EXERCISE OBJECTIVE: Your answer should consist of each line below that includes the word "respectively".

AVAILABLE DATA:

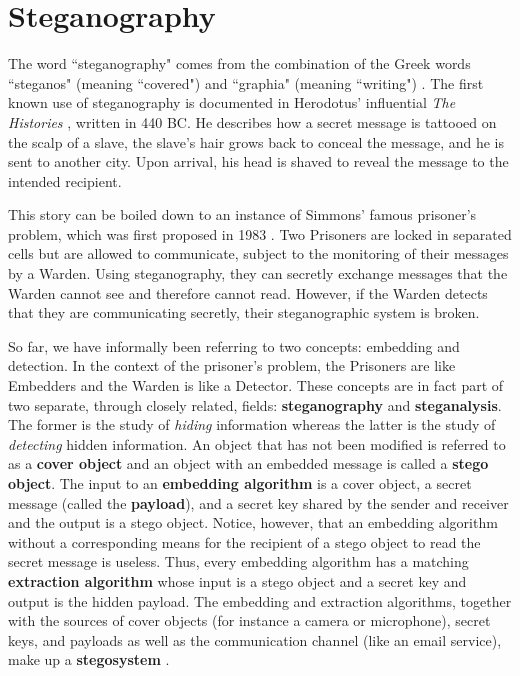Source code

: \documentclass[11pt,a4paper,twoside,openright]{report}
\begin{document}
\section{Steganography}

The word ``steganography" comes from the combination of the Greek words ``steganos" (meaning ``covered") and ``graphia" (meaning ``writing") \cite{textbook}. The first known use of steganography \cite[\S 1.1]{textbook} is documented in Herodotus' influential \textit{The Histories} \cite{herodotus}, written in 440 BC. He describes how a secret message is tattooed on the scalp of a slave, the slave's hair grows back to conceal the message, and he is sent to another city. Upon arrival, his head is shaved to reveal the message to the intended recipient.

This story can be boiled down to an instance of Simmons' famous prisoner's problem, which was first proposed in 1983 \cite{prisoners-problem}. Two Prisoners are locked in separated cells but are allowed to communicate, subject to the monitoring of their messages by a Warden. Using steganography, they can secretly exchange messages that the Warden cannot see and therefore cannot read. However, if the Warden detects that they are communicating secretly, their steganographic system is broken.

So far, we have informally been referring to two concepts: embedding and detection. In the context of the prisoner's problem, the Prisoners are like Embedders and the Warden is like a Detector. These concepts are in fact part of two separate, through closely related, fields: \textbf{steganography} and \textbf{steganalysis}. The former is the study of \textit{hiding} information whereas the latter is the study of \textit{detecting} hidden information. An object that has not been modified is referred to as a \textbf{cover object} and an object with an embedded message is called a \textbf{stego object}. The input to an \textbf{embedding algorithm} is a cover object, a secret message (called the \textbf{payload}), and a secret key shared by the sender and receiver and the output is a stego object. Notice, however, that an embedding algorithm without a corresponding means for the recipient of a stego object to read the secret message is useless. Thus, every embedding algorithm has a matching \textbf{extraction algorithm} whose input is a stego object and a secret key and output is the hidden payload. The embedding and extraction algorithms, together with the sources of cover objects (for instance a camera or microphone), secret keys, and payloads as well as the communication channel (like an email service), make up a \textbf{stegosystem} \cite{ker-notes}.
\end{document}
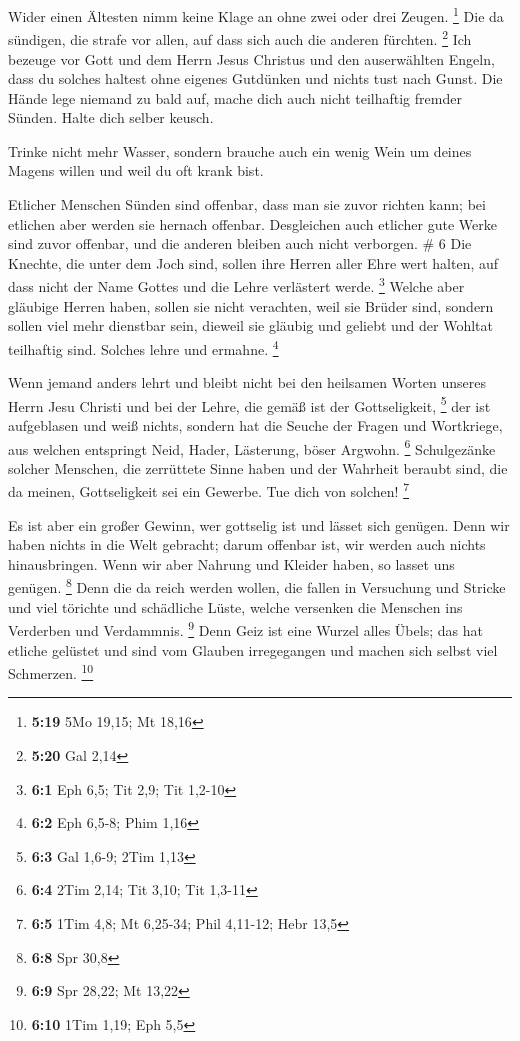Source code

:  Wider einen Ältesten nimm keine Klage an ohne zwei oder
drei Zeugen. \footnote{\textbf{5:19} 5Mo 19,15; Mt 18,16} 
Die da sündigen, die strafe vor allen, auf dass sich auch die anderen
fürchten. \footnote{\textbf{5:20} Gal 2,14}  Ich bezeuge
vor Gott und dem Herrn Jesus Christus und den auserwählten Engeln, dass
du solches haltest ohne eigenes Gutdünken und nichts tust nach Gunst.
 Die Hände lege niemand zu bald auf, mache dich auch nicht
teilhaftig fremder Sünden. Halte dich selber keusch.

 Trinke nicht mehr Wasser, sondern brauche auch ein wenig
Wein um deines Magens willen und weil du oft krank bist.

 Etlicher Menschen Sünden sind offenbar, dass man sie zuvor
richten kann; bei etlichen aber werden sie hernach offenbar.
 Desgleichen auch etlicher gute Werke sind zuvor offenbar,
und die anderen bleiben auch nicht verborgen. \# 6  Die
Knechte, die unter dem Joch sind, sollen ihre Herren aller Ehre wert
halten, auf dass nicht der Name Gottes und die Lehre verlästert werde.
\footnote{\textbf{6:1} Eph 6,5; Tit 2,9; Tit 1,2-10}  Welche
aber gläubige Herren haben, sollen sie nicht verachten, weil sie Brüder
sind, sondern sollen viel mehr dienstbar sein, dieweil sie gläubig und
geliebt und der Wohltat teilhaftig sind. Solches lehre und ermahne.
\footnote{\textbf{6:2} Eph 6,5-8; Phim 1,16}

 Wenn jemand anders lehrt und bleibt nicht bei den heilsamen
Worten unseres Herrn Jesu Christi und bei der Lehre, die gemäß ist der
Gottseligkeit, \footnote{\textbf{6:3} Gal 1,6-9; 2Tim 1,13} 
der ist aufgeblasen und weiß nichts, sondern hat die Seuche der Fragen
und Wortkriege, aus welchen entspringt Neid, Hader, Lästerung, böser
Argwohn. \footnote{\textbf{6:4} 2Tim 2,14; Tit 3,10; Tit 1,3-11}
 Schulgezänke solcher Menschen, die zerrüttete Sinne haben
und der Wahrheit beraubt sind, die da meinen, Gottseligkeit sei ein
Gewerbe. Tue dich von solchen! \footnote{\textbf{6:5} 1Tim 4,8; Mt
  6,25-34; Phil 4,11-12; Hebr 13,5}

 Es ist aber ein großer Gewinn, wer gottselig ist und lässet
sich genügen.  Denn wir haben nichts in die Welt gebracht;
darum offenbar ist, wir werden auch nichts hinausbringen. 
Wenn wir aber Nahrung und Kleider haben, so lasset uns genügen.
\footnote{\textbf{6:8} Spr 30,8}  Denn die da reich werden
wollen, die fallen in Versuchung und Stricke und viel törichte und
schädliche Lüste, welche versenken die Menschen ins Verderben und
Verdammnis. \footnote{\textbf{6:9} Spr 28,22; Mt 13,22} 
Denn Geiz ist eine Wurzel alles Übels; das hat etliche gelüstet und sind
vom Glauben irregegangen und machen sich selbst viel Schmerzen.
\footnote{\textbf{6:10} 1Tim 1,19; Eph 5,5}

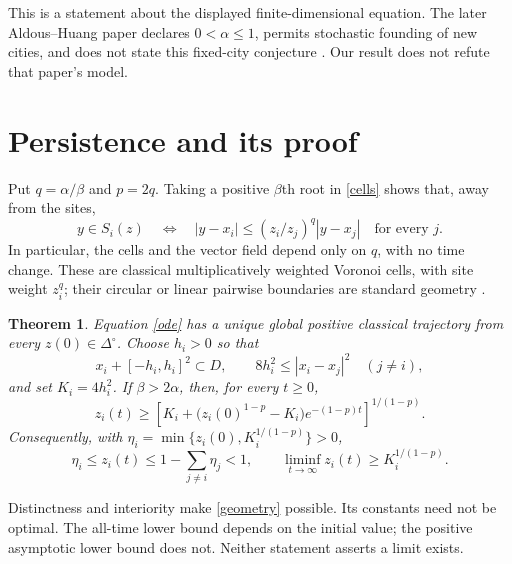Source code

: \documentclass[11pt]{article}
\newtheorem{theorem}{Theorem}
\begin{document}
This is a statement about the displayed finite-dimensional equation. The later Aldous--Huang paper declares $0<\alpha\leq1$, permits stochastic founding of new cities, and does not state this fixed-city conjecture \cite[\S2]{AH12}. Our result does not refute that paper's model.

\section{Persistence and its proof}

Put $q=\alpha/\beta$ and $p=2q$. Taking a positive $\beta$th root in \eqref{cells} shows that, away from the sites,
\begin{equation}
 y\in S_i(z)\quad\Longleftrightarrow\quad
 |y-x_i|\leq (z_i/z_j)^q |y-x_j|\quad\text{for every }j.\label{dominance}
\end{equation}
In particular, the cells and the vector field depend only on $q$, with no time change.
These are classical multiplicatively weighted Voronoi cells, with site weight $z_i^q$; their circular or linear pairwise boundaries are standard geometry \cite[pp.~251--252]{AE84}.

\begin{theorem}\label{main}
Equation \eqref{ode} has a unique global positive classical trajectory from every $z(0)\in\Delta^\circ$. Choose $h_i>0$ so that
\begin{equation}
 x_i+[-h_i,h_i]^2\subset D,\qquad
 8h_i^2\leq |x_i-x_j|^2\quad(j\ne i),\label{geometry}
\end{equation}
and set $K_i=4h_i^2$. If $\beta>2\alpha$, then, for every $t\geq0$,
\begin{equation}
 z_i(t)\geq
 \left[K_i+\bigl(z_i(0)^{1-p}-K_i\bigr)e^{-(1-p)t}\right]^{1/(1-p)}.\label{quant}
\end{equation}
Consequently, with $\eta_i=\min\{z_i(0),K_i^{1/(1-p)}\}>0$,
\begin{equation}
 \eta_i\leq z_i(t)\leq1-\sum_{j\ne i}\eta_j<1,
 \qquad \liminf_{t\to\infty}z_i(t)\geq K_i^{1/(1-p)}.\label{uniform}
\end{equation}
\end{theorem}

Distinctness and interiority make \eqref{geometry} possible. Its constants need not be optimal. The all-time lower bound depends on the initial value; the positive asymptotic lower bound does not. Neither statement asserts a limit exists.
\end{document}

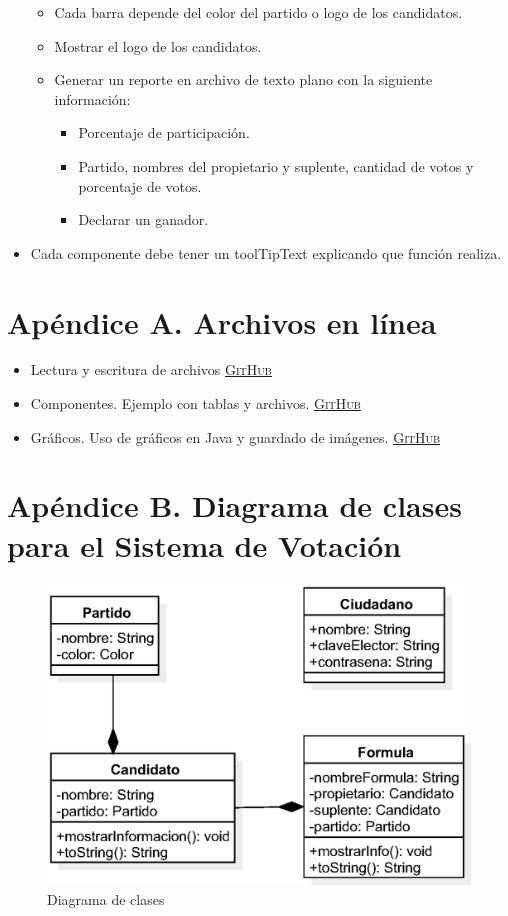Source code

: \documentclass[11pt,a4paper]{article}
\begin{document}
\begin{itemize}
\begin{itemize}
\item Cada barra depende del color del partido o logo de los candidatos.
\item Mostrar el logo de los candidatos.
\item Generar un reporte en archivo de texto plano con la siguiente información:
\begin{itemize}
\item Porcentaje de participación.
\item Partido, nombres del propietario y suplente, cantidad de votos y porcentaje de votos.
\item Declarar un ganador.
\end{itemize}
\end{itemize} 
\item Cada componente debe tener un \textsf{toolTipText} explicando que función realiza.
\end{itemize}
\newpage


\section{Apéndice A. Archivos en línea}

\begin{itemize}
\item Lectura y escritura de archivos \href{https://github.com/eduardoschz/LaTex/tree/master/Cursos\%202018-2/GUI/GUI_Archivos}{\textsc{GitHub}}
\item  Componentes. Ejemplo con tablas y archivos. \href{https://github.com/eduardoschz/LaTex/tree/master/Cursos\%202018-2/GUI/GUI_Componentes}{\textsc{GitHub}}
\item Gráficos. Uso de gráficos en \textsf{Java} y guardado de imágenes. \href{https://github.com/eduardoschz/LaTex/tree/master/Cursos\%202018-2/GUI/GUI_Graficos}{\textsc{GitHub}}
\end{itemize}

\section{Apéndice B. Diagrama de clases para el Sistema de Votación}

\begin{center}
\begin{figure}[h]
\includegraphics[scale=0.6]{pics/sis.eps}
\caption{Diagrama de clases} 
\end{figure}
\end{center}
\newpage


\newpage


\end{document}
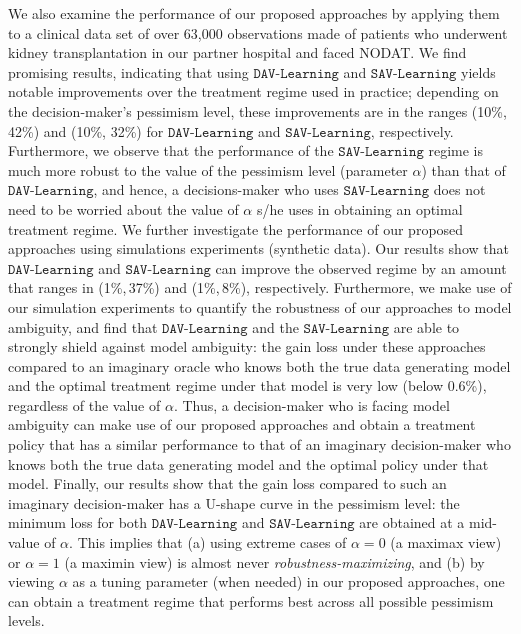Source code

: \documentclass[opre,nonblindrev]{informs2}%
\newcommand{\1}{\hbox{\rm 1\kern-.35em 1}}
\newcommand{\SAV}{\texttt{SAV-Learning}}
\newcommand{\DAV}{\texttt{DAV-Learning}}
\begin{document}
We also examine the performance of our proposed approaches by applying them to a clinical data set of over 63,000 observations made of patients who underwent kidney transplantation in our partner hospital and faced NODAT.  We find promising results, indicating that using $\DAV$ and $\SAV$ yields notable improvements over the treatment regime used in practice;  depending on the decision-maker's pessimism level, these improvements are in the ranges (10\%, 42\%) and (10\%, 32\%) for $\DAV$ and $\SAV$, respectively.  Furthermore, we observe that the performance of the $\SAV$ regime is much more robust to the value of the pessimism level (parameter $\alpha$) than that of $\DAV$, and hence, a decisions-maker who uses $\SAV$ does not need to be
worried about the value of $\alpha$ s/he uses in obtaining an optimal treatment regime. We further investigate the performance of our proposed approaches using simulations experiments (synthetic data). Our results show that $\DAV$ and $\SAV$ can improve the observed regime  by an amount that ranges in (1\%,\,37\%) and (1\%,\,8\%), respectively. Furthermore, we make use of our simulation experiments to quantify the robustness of our approaches to model ambiguity, and find that $\DAV$ and the $\SAV$  are able to strongly shield against
model ambiguity: the gain loss under these approaches
compared to an imaginary oracle who knows both the true data generating model and the optimal treatment regime under that model is very low (below 0.6\%), regardless of the value of $\alpha$. Thus, a decision-maker who is facing model ambiguity can make use of our proposed
approaches and obtain a treatment policy that has a similar performance to that of an imaginary decision-maker who knows both the true data generating model and the optimal policy under that model. Finally, our results show that the gain loss compared to such an imaginary decision-maker has a U-shape curve in  the pessimism level: the minimum loss for both
$\DAV$ and  $\SAV$  are obtained at a mid-value of  $\alpha$. This implies that (a) using extreme cases of  $\alpha =0$ (a maximax view) or  $\alpha=1$ (a maximin
view) is almost never {\em robustness-maximizing}, and (b) by viewing $\alpha$ as a tuning parameter (when needed) in our proposed approaches, one can  obtain a treatment regime that performs best across all possible pessimism levels.
\end{document}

PROBLEM SOLUTION:
We also examine the performance of our proposed approaches by applying them to a clinical data set of over 63,000 observations made of patients who underwent kidney transplantation in our partner hospital and faced NODAT.  We find promising results, indicating that using $\DAV$ and $\SAV$ yields notable improvements over the treatment regime used in practice;  depending on the decision-maker's pessimism level, these improvements are in the ranges (10\%, 42\%) and (10\%, 32\%) for $\DAV$ and $\SAV$, respectively.  Furthermore, we observe that the performance of the $\SAV$ regime is much more robust to the value of the pessimism level (parameter $\alpha$) than that of $\DAV$, and hence, a decisions-maker who uses $\SAV$ does not need to be
worried about the value of $\alpha$ s/he uses in obtaining an optimal treatment regime. We further investigate the performance of our proposed approaches using simulations experiments (synthetic data). Our results show that $\DAV$ and $\SAV$ can improve the observed regime  by an amount that ranges in (1\%,\,37\%) and (1\%,\,8\%), respectively. Furthermore, we make use of our simulation experiments to quantify the robustness of our approaches to model ambiguity, and find that $\DAV$ and the $\SAV$  are able to strongly shield against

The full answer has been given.